Beim Asylgipfel am Mittwoch wurde beschlossen, dass 2016 nur 37.500 Asylwerber einreisen sollen. 2017 soll die Zahl auf 35.000 schrumpfen, 2018 auf 30.000, und im Jahr 2019 sollen es dann nur mehr 25.000 Schutzsuchende sein. Das entspricht rund 1,5 Prozent der Bevölkerung.

Wehsely: Obergrenze nicht umsetzbar

"Ich schlage vor, dass jene – wie die Innenministerin, die dem ausgewichen ist – hier Zahlen nennen und den zweiten Teil des Satzes, der nach dem Beistrich kommt, auch aussprechen. Denn was ist mit dem 37.501. Menschen, der an der Grenze steht?", sagte Wehsely bei einer Rede zur Eröffnung einer von André Heller organisierten internationalen Konferenz der Bürgermeister. Die Obergrenze sei nicht umsetzbar, so Wehsely. "Ich denke, die Lösung kann nur vielfältig und kompliziert sein."

Mikl-Leitner will sich an Schweden orientieren

Die Innenministerin selbst drängt auf die Einhaltung der vereinbarten Obergrenze. "Wir erreichen mit unserem Beschluss das, was wir wollen: einen Dominoeffekt, den wir uns erhofft und erwartet haben", sagte sie am Donnerstag. In der Flüchtlingspolitik gebe es eine "Schubumkehr". "Wir brauchen eine Politik der Vernunft, weg von der grenzenlosen Willkommenskultur." Die härtere Gangart in Europa sei "für jeden vernünftigen Menschen" absehbar gewesen. Bei der Umsetzung der Maßnahmen müsse man "streng, fair und vernünftig" sein.
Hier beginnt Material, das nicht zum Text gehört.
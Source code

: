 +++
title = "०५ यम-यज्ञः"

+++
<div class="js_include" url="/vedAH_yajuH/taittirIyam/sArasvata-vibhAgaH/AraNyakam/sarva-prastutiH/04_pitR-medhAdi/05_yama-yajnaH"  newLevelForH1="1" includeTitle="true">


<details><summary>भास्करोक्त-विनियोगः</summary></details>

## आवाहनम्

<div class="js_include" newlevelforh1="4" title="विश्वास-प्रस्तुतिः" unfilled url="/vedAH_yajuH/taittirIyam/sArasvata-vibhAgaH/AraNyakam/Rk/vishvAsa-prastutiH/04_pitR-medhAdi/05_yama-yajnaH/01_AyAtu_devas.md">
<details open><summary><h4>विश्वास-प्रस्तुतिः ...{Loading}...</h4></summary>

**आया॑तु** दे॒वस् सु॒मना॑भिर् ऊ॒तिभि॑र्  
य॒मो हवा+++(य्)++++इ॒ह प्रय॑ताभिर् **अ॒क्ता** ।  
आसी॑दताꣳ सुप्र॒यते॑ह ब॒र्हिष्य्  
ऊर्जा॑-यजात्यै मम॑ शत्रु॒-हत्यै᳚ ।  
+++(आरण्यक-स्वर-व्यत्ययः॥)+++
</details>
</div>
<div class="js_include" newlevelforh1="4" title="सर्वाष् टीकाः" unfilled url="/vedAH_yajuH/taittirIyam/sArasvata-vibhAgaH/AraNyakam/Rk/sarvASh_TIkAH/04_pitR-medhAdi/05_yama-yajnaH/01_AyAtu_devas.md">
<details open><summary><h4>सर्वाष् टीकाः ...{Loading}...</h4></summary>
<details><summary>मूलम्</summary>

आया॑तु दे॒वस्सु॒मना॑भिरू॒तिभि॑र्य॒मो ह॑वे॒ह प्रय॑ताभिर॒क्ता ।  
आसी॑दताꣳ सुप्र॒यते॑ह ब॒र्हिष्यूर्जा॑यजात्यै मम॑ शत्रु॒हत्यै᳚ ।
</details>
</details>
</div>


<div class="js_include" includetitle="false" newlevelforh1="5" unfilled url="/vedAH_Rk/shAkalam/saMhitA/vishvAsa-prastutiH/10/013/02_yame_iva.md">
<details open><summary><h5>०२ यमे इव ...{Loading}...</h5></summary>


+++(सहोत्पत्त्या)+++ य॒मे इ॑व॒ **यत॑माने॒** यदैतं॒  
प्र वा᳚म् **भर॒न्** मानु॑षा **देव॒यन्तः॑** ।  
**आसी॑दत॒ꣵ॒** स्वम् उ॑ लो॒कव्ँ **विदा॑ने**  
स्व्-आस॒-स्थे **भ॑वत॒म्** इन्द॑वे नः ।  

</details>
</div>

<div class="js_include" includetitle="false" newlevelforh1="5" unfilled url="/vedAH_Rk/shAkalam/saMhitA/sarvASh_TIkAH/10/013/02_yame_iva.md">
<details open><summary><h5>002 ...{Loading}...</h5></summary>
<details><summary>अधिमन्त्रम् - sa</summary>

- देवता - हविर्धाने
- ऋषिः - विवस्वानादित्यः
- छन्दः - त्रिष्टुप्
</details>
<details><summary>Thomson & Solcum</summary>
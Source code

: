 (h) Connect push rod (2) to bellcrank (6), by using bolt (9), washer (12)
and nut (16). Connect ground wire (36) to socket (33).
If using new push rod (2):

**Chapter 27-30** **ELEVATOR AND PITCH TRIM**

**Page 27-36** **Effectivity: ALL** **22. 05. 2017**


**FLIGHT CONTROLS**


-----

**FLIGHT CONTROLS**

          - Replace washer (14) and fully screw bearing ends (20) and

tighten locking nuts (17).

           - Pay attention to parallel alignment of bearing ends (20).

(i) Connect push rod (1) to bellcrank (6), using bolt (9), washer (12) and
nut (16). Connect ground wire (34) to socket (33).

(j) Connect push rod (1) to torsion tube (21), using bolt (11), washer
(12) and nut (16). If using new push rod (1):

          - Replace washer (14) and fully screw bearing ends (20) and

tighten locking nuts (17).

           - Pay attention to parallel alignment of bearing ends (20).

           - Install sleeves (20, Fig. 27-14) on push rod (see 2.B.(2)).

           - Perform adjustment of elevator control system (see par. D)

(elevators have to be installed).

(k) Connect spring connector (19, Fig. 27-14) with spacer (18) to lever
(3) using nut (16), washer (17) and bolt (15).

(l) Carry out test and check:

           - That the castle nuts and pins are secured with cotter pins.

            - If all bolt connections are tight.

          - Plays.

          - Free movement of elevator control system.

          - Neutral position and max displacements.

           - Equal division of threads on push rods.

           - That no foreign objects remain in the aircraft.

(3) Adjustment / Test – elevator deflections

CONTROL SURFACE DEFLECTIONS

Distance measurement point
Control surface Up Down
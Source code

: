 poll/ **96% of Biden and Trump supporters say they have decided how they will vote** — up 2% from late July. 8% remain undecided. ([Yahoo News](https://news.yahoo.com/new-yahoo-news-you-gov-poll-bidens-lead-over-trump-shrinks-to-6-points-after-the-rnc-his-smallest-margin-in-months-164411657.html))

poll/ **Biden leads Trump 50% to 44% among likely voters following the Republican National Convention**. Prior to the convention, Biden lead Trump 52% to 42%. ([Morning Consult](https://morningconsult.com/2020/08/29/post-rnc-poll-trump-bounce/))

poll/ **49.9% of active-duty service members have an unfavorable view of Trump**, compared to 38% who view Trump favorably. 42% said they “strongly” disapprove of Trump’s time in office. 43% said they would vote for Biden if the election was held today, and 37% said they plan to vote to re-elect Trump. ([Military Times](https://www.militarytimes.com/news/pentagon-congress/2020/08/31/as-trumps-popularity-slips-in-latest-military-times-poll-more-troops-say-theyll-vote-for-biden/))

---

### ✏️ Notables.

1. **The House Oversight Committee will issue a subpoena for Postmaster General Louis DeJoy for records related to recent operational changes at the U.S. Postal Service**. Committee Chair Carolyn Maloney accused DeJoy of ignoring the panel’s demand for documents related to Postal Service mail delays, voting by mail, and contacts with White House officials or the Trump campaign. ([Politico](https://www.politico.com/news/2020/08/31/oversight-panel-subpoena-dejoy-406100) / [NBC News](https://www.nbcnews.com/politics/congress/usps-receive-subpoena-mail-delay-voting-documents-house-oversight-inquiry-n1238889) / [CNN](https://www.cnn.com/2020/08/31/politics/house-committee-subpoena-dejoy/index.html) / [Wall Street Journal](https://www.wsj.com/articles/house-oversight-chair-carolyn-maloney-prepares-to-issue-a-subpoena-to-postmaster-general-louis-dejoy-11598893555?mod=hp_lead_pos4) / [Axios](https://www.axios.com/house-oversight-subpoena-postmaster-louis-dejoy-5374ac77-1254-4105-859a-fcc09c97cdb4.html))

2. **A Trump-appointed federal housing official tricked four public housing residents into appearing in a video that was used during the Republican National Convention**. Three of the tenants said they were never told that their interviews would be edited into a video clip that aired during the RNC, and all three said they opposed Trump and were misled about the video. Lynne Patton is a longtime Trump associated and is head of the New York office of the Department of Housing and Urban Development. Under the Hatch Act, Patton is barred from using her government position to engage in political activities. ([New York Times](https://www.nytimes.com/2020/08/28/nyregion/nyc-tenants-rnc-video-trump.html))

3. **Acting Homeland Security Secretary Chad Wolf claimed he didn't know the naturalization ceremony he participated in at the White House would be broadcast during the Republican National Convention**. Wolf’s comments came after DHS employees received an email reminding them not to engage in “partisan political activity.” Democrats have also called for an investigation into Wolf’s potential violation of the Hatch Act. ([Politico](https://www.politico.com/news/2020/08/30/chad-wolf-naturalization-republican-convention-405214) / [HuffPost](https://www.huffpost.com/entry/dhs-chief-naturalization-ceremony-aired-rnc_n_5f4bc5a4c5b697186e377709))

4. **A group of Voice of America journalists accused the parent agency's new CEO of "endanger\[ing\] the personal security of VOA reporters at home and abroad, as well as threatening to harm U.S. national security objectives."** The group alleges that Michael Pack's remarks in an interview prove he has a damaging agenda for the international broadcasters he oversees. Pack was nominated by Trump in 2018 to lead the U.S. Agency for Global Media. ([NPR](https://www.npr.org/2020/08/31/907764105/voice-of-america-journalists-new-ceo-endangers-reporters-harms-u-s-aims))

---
Für die Innenministerin liegen derzeit zwei Möglichkeiten auf dem Tisch, wie man mit einer Obergrenze umgehen könnte: Eine orientiere sich an Schweden, wo Anträge zwar angenommen, aber auf Jahre nicht bearbeitet würden. Das würde auch einen Familiennachzug auf lange Zeit verhindern. In Schweden habe diese Maßnahme zu einem "massiven Rückgang" der Anträge geführt. Eine zweite Möglichkeit werde derzeit in Österreich geprüft, nämlich die Abweisung von Asylwerbern an der Grenze und deren Zurückweisung in sichere Nachbarstaaten.

Zuvor hatte Wehsely die Einigung beim Asylgipfel auf Facebook massiv kritisiert. Das könne "nicht der Weg der SPÖ sein". Eine Obergrenze stehe dem Menschenrecht auf Asyl diametral entgegen.

Auch Wiens Finanzstadträtin Renate Brauner (SPÖ) stellte via Twitter klar, dass die Stadtpartei Obergrenzen für Flüchtlinge nicht nur für falsch, sondern auch für rechtswidrig halte.

Die Rechtsprüfung habe man in das Papier des Gipfels integriert, "um dies ein für alle Mal festzustellen und damit die Diskussion zu Obergrenzen zu beenden".

Die Kritik der Stadträtinnen ist auch deswegen brisant, weil Bürgermeister Michael Häupl (SPÖ) nicht nur an dem Gipfel, sondern auch an der anschließenden Pressekonferenz teilnahm, bei der die Ergebnisse präsentiert wurden.

Faymann: Zahl 37.500 ist "Richtwert"

Bundeskanzler Werner Faymann (SPÖ) bekräftigte am Donnerstag, dass es sich bei der Zahl von 37.500 Flüchtlingen in diesem Jahr aus seiner Sicht um einen Richtwert handle. Zu den Konsequenzen eines Überschreitens verwies er am Rande des Untersuchungsausschusses darauf, dass man Gutachten von zwei Sachverständigen beauftragt habe. Diese sollen bis Mitte oder Ende März vorliegen, sagte Faymanns Sprecherin.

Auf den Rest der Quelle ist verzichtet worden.